As perguntas foram embaraçosas porque giraram em torno da suspeita de que há na chefia do Ministério Público Federal não um procurador, mas um acochambrador.
Indagou-se sobre o autoconvite de Bolsonaro e a recepção amistosa oferecida na Procuradoria a um presidente investigado, sobre a certeza do inquilino do Planalto de que o inquérito que o incomoda será arquivado, sobre a insinuação de que um arquivamento poderia render o prêmio de uma indicação para cobiçada poltrona no Supremo...
As respostas soaram incômodas até nos instantes em que o entrevistado se esforçou para passar firmeza. "Vou cumprir a Constituição, sou firme e duro", disse o procurador-geral a certa altura, sem se dar conta de que solidez é algo que se demonstra com atos, não com palavras.
Por ora, o que se viu além de gogó foram decisões fluidas e recuos.
Foi com fluidez que o procurador-geral revelou-se menos generoso do que a própria Advocacia-Geral da União ao recomendar ao Supremo que divulgasse quase nada do vídeo que expôs o strip-tease coletivo da reunião ministerial de 22 de abril.
Foi com uma meia-volta que Aras pediu ao Supremo a suspensão do inquérito sobre fake news.
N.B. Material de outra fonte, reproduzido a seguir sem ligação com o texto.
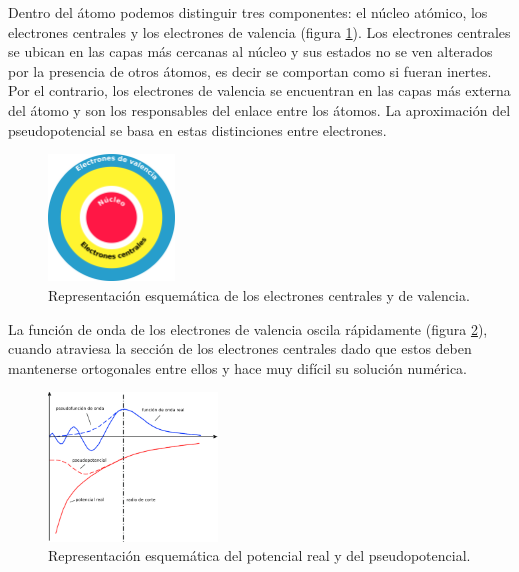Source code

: Dentro del \'atomo podemos distinguir tres componentes: el n\'ucleo at\'omico, los electrones centrales 
y los electrones de valencia (figura \ref{ElectronSeparation}). Los electrones centrales se ubican en las 
capas m\'as cercanas al n\'ucleo  y sus estados  no se ven alterados por la presencia de otros \'atomos, 
es decir se comportan como si fueran inertes. Por el contrario, los electrones de valencia se encuentran 
en las capas m\'as externa del \'atomo y son los responsables del enlace entre los \'atomos. La 
aproximaci\'on del pseudopotencial se basa en estas distinciones entre electrones.

\begin{figure}[H]
    \centering
    \includegraphics[width=0.3\textwidth]{contenido/marco_teorico/pseudopotencial/img_pseudopotencial/electrons_separation.png}
    \caption[Representaci\'on esquem\'atica de los electrones 
    centrales y de 
    valencia]{Representaci\'on esquem\'atica de los electrones 
    centrales y de 
    valencia.}
    \label{ElectronSeparation}
\end{figure}

\noindent La funci\'on de onda de los electrones de valencia oscila 
r\'apidamente (figura 
\ref{pseudopotential}), cuando 
atraviesa la secci\'on de los electrones centrales dado que estos 
deben 
mantenerse ortogonales entre ellos y hace muy dif\'icil su soluci\'on 
num\'erica. 

\begin{figure}[H]
    \centering
    \includegraphics[width=0.4\textwidth]{contenido/marco_teorico/pseudopotencial/img_pseudopotencial/pseudopotential.png}
    \caption[Representaci\'on esquem\'atica del potencial real y del 
    pseudopotencial]{Representaci\'on esquem\'atica del potencial real y del 
    pseudopotencial.}
    \label{pseudopotential}
\end{figure}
O mesmo processo que ele já havia considerado constitucional, destoando da antecessora Raquel Dodge.
"Esqueceu de combinar comigo", afirmou Aras sobre a hipotética vaga no Supremo. Não percebeu que combinação é uma palavra que não orna com o vocabulário de um procurador. Não deve ser pronunciada nem como ironia.
"O presidente não comete nenhum ilícito por não usar a máscara", declarou o entrevistado noutro ponto, confundindo o papel de procurador-geral com o de Advogado-Geral da União.
Como se tudo isso fosse pouco, Aras ainda conseguiu colocar em dúvida algo que deveria ser indubitável. Insinuou durante a entrevista que as Forças Armadas podem atuar como instância moderadora quando "um Poder invade a competência de outro". Uma tese esdrúxula que foi esgrimida por Bolsonaro na fatídica reunião ministerial de 22 de abril.
Vale a pena ouvir o procurador-geral: "Quando o artigo 142 [da Constituição] estabelece que as Forças Armadas devem garantir o funcionamento dos Poderes constituídos, essa garantia é no limite da garantia de cada poder. Um poder que invade a competência de outro poder, em tese, não há de merecer a proteção desse garante da Constituição."
A manifestação de Aras causou arrepios no Supremo, cujos ministros vêm sendo tratados como inimigos pelo presidente. A má repercussão foi tão grande que o procurador-geral viu-se compelido a soltar uma nota oficial para explicar o que não deveria ter colocado em dúvida.
Esforçando-se para não ficar mal com o Planalto, Aras escreveu: "Os poderes são harmônicos e independentes entre si. Cada um deles há de praticar autocontenção para que não se venha a contribuir para uma crise institucional. As Forças Armadas existem para a defesa da pátria, para a garantia dos poderes constitucionais e, por iniciativa de quaisquer destes, para garantia da lei e da ordem, a fim de preservar a democracia brasileira."
A Procuradoria já conviveu com extremos inconvenientes. Teve procurador que ganhou fama de engavetador. Teve procurador que se autoproclamou flechador. O ideal seria que houvesse na Procuradoria o básico essencial: um procurador que exiba alguma disposição para procurar.
Até aqui, Aras pareceu mais propenso a crer do que a duvidar. Precisa demonstrar que sua firmeza e dureza vão além da retórica. A julgar pelo comportamento de Bolsonaro, não faltarão oportunidades.